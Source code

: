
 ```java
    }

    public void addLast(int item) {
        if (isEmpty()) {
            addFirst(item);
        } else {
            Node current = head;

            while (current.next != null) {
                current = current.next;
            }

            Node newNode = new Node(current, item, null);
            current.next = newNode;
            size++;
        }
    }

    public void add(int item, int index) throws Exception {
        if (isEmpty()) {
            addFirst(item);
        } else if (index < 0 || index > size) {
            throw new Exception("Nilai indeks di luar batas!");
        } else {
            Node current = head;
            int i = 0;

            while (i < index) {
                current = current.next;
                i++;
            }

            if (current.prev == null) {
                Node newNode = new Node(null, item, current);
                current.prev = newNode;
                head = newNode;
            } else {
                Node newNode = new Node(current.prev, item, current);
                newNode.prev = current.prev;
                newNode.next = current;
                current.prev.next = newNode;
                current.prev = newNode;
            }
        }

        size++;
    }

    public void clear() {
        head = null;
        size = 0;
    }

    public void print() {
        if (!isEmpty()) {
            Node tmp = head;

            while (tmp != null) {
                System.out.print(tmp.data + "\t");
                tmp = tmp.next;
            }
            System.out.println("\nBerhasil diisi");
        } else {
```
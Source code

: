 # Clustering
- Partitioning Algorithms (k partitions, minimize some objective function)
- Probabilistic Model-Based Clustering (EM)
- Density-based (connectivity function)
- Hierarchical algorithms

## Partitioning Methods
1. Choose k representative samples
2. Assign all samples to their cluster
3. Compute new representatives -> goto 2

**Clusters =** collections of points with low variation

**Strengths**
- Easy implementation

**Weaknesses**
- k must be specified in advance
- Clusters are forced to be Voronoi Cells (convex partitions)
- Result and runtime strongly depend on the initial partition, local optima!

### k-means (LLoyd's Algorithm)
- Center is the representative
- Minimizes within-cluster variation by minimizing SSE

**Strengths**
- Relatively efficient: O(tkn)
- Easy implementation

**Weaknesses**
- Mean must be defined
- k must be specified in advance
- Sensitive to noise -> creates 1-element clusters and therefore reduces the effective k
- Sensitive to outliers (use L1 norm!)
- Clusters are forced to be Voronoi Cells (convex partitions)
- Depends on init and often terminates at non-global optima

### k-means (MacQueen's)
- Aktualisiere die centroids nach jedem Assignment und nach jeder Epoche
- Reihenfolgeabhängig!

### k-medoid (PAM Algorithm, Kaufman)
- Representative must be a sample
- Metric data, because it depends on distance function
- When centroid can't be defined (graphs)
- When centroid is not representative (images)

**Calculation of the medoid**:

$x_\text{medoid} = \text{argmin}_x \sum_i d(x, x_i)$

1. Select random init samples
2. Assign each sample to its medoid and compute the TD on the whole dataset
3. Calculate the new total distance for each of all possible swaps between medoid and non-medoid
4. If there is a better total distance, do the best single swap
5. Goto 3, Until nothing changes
——————————
### YOUR GOAL
How many lines in the entries include "each"? Only the number is wanted.

### RESPONSE TO THE EXERCISE
2